Extracted data entries
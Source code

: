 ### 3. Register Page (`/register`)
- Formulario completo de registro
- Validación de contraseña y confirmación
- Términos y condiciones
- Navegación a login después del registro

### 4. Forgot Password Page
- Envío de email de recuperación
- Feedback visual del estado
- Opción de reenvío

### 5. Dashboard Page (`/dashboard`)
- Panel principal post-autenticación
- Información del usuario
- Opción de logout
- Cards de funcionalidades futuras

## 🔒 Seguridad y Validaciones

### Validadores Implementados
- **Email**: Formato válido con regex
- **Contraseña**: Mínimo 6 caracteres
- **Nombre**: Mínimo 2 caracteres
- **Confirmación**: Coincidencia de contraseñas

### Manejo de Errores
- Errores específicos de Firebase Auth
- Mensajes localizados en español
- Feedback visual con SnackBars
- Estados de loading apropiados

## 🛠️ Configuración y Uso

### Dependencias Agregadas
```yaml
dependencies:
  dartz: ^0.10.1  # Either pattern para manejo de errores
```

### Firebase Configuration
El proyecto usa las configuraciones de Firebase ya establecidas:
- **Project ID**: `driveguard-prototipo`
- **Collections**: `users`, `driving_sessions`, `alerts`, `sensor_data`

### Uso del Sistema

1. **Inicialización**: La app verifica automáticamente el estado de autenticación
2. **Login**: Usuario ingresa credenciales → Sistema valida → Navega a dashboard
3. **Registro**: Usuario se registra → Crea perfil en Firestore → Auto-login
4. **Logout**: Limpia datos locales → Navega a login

--- WORK ITEM ---
No lines before the one containing "1. **Inicialización**: La" belong in the answer; write out that line and each one after it exactly, through the end of the records.

--- REPLY TO THE TASK ---
1. **Inicialización**: La app verifica automáticamente el estado de autenticación
2. **Login**: Usuario ingresa credenciales → Sistema valida → Navega a dashboard
3. **Registro**: Usuario se registra → Crea perfil en Firestore → Auto-login
4. **Logout**: Limpia datos locales → Navega a login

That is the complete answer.